Fortunately, we benefit from a golden age of innovation, in which brands invest heavily in research and development and think outside the box in design. New midsole foams provide cushioning and energy recovery, carbon footplates drive us forward and woven tops with anatomically shaped tensioning elements weigh our feet like never before.
And there is a style that fits the substance. While retro runners feel the love for refined shoes and sneakers, new high-performance models appear as classics in the out-of-the-box style. With so many running shoes with so different design and performance characteristics, however, finding the perfect fit for your specific needs and preferences can be difficult.
What kind of running shoes do you need?
To get the most out of your running, it is not enough that your shoes are only suitable for running.
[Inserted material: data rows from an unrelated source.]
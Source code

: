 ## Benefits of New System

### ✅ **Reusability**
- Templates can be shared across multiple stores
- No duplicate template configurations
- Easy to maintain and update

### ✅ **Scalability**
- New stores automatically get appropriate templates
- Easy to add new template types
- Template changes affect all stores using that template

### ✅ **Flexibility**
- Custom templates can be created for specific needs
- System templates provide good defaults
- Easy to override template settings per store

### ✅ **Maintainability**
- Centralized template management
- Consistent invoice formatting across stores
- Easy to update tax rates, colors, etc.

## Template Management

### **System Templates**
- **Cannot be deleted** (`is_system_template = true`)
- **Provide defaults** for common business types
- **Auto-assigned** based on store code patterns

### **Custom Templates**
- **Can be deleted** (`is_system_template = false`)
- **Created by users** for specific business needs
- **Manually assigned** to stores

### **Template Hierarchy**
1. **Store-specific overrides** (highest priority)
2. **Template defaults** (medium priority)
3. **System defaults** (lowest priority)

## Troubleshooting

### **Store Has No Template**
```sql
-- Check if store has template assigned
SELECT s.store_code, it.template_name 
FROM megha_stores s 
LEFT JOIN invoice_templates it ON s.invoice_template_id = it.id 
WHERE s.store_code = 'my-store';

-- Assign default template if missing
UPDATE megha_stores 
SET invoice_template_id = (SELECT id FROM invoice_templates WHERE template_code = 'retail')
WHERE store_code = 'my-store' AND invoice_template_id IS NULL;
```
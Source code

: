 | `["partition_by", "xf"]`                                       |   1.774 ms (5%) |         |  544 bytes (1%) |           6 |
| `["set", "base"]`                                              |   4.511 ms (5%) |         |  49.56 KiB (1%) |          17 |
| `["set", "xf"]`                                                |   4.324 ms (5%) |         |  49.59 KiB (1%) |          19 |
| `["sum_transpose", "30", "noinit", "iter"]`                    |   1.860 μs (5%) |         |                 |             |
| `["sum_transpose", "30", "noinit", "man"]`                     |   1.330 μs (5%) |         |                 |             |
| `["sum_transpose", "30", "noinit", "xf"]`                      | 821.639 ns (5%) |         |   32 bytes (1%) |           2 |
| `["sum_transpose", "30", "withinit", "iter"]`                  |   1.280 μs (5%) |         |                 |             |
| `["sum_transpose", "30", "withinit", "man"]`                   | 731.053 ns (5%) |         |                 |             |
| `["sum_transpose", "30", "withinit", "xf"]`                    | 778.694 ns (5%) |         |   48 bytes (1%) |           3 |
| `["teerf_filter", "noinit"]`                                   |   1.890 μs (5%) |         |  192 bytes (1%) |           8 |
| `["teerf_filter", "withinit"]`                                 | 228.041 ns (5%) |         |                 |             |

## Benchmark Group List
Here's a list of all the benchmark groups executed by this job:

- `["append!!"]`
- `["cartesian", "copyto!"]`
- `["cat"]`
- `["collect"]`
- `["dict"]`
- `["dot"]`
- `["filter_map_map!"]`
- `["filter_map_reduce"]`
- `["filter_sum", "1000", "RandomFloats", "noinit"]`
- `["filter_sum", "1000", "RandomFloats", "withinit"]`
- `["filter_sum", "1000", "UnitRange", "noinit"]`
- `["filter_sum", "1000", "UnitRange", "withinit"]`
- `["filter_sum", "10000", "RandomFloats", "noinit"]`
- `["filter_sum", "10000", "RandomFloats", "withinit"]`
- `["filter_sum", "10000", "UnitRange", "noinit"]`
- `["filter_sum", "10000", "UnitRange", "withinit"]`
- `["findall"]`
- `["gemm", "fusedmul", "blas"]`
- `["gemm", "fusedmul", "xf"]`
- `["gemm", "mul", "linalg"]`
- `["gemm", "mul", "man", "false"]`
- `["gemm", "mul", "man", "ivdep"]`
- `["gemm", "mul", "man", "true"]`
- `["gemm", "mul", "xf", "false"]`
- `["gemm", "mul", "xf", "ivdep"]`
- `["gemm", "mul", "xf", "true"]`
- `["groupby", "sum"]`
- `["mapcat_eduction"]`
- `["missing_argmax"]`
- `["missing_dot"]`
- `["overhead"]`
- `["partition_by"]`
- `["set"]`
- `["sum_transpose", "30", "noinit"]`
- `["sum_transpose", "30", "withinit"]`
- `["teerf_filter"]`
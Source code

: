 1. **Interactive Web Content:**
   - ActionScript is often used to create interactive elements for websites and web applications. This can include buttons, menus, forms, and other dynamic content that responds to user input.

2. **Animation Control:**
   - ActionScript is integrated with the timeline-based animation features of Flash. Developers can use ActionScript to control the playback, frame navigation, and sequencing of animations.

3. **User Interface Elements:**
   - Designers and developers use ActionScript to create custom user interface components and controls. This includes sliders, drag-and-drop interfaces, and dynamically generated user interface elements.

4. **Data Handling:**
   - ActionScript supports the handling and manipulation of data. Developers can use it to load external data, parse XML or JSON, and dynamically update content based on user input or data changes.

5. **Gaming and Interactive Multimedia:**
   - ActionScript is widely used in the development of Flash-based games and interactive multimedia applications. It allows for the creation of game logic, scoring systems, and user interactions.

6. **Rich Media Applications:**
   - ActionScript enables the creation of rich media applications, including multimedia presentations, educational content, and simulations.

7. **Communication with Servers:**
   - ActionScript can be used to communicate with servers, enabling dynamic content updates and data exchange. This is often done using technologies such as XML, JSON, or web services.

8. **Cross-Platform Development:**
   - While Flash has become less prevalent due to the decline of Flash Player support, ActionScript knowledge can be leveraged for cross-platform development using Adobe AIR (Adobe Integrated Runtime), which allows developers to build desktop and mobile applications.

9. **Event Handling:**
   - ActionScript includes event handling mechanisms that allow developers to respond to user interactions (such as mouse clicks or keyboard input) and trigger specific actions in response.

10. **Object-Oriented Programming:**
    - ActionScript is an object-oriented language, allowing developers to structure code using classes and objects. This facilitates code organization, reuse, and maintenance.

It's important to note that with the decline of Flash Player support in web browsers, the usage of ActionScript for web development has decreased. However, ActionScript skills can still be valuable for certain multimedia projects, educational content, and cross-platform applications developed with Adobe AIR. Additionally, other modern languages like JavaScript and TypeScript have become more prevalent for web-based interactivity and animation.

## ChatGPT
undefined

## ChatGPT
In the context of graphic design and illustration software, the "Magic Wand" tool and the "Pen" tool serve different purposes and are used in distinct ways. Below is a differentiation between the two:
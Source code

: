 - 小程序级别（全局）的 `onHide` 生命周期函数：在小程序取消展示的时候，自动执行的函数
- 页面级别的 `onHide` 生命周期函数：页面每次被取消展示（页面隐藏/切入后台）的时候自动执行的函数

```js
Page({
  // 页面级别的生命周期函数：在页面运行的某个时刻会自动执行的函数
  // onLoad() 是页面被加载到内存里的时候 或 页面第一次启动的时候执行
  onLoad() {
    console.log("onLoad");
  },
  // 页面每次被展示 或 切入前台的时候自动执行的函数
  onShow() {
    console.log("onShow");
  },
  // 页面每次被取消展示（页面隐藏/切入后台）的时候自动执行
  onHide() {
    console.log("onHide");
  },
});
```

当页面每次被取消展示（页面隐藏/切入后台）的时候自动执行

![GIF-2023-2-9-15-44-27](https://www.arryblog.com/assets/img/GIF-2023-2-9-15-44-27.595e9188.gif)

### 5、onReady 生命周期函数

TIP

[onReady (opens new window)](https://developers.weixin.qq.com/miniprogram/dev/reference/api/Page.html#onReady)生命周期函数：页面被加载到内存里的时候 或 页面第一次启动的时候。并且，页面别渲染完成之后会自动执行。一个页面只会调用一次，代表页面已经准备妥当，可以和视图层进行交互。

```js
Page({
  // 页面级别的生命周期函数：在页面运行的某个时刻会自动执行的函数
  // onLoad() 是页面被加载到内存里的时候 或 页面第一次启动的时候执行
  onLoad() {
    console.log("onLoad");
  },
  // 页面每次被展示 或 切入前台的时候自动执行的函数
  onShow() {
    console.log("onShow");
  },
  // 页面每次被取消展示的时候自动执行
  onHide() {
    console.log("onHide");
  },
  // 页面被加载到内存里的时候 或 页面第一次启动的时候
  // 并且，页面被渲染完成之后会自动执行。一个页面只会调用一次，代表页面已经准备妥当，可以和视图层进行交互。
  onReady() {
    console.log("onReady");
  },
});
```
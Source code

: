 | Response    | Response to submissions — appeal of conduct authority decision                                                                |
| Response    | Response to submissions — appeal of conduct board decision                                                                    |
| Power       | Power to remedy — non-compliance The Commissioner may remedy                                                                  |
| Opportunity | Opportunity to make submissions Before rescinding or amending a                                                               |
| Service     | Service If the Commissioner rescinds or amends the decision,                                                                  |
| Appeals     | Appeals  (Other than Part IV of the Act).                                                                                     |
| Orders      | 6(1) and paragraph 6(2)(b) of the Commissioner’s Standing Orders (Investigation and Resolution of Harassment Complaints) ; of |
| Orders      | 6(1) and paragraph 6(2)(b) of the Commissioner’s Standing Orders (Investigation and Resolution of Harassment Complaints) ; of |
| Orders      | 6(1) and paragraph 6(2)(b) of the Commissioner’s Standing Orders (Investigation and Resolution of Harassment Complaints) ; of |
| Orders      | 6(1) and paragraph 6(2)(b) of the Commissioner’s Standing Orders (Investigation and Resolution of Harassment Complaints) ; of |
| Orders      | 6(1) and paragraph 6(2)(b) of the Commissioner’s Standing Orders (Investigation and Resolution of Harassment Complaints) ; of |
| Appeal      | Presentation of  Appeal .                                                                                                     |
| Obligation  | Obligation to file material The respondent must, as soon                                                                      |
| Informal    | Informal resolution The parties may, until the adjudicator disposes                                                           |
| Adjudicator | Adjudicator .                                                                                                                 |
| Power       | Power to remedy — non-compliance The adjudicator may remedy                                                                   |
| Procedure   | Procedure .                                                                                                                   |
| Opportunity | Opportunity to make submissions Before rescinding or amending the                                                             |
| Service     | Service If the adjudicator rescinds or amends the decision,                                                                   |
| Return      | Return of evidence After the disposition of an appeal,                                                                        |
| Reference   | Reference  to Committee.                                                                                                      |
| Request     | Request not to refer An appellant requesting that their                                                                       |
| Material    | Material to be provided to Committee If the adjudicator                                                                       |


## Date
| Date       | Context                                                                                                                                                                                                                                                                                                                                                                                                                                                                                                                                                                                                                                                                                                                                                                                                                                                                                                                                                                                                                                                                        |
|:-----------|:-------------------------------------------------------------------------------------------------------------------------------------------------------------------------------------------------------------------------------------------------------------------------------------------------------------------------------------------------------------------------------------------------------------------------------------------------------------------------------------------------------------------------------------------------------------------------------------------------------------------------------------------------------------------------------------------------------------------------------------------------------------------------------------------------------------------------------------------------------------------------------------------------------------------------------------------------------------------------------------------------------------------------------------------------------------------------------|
They have to be especially suitable for you as a runner. According to Jane Vongvorachoti, Olympic marathon runner and running trainer, it is crucial to find the right shoe for you. Don’t buy a shoe just because it’s “in” or because you see some top runners wearing it.
Pronation Control
Pronation is the focus of any biomechanical analysis – the degree to which your knee rolls inwards soon after your foot hits the ground with each stride.

If you over-pronate, which has traditionally been linked to a host of injuries, stability or motion control shoes contain technology to counteract this, building up under the arch with tech such as medial posts or internal wedges in order to limit that inward roll.
Read More : What Kind Of Running Shoes Do You Need? (Part 2)
These shoes are less common and less extreme then they used to be, and some experts now question both the connection between pronation and injury, and the effectiveness of pronation control in running shoes. Hobrough says he is not an an advocate of too much support from the shoe. If a specialist support is very much needed, then a bespoke insole will be able to be of any help to support.

And again, the Kacamata Rayban consensus is that some over-pronaters can actually benefit from a shoe with features of stability. Don’t expect any shoe to just magically change your running style or immunise you from injuries. Biomechanics faults aren’t corrected by a shoe, but that’s something solved by rehab work and a prescription of focused movements by a qualified practitioner, said Gentry.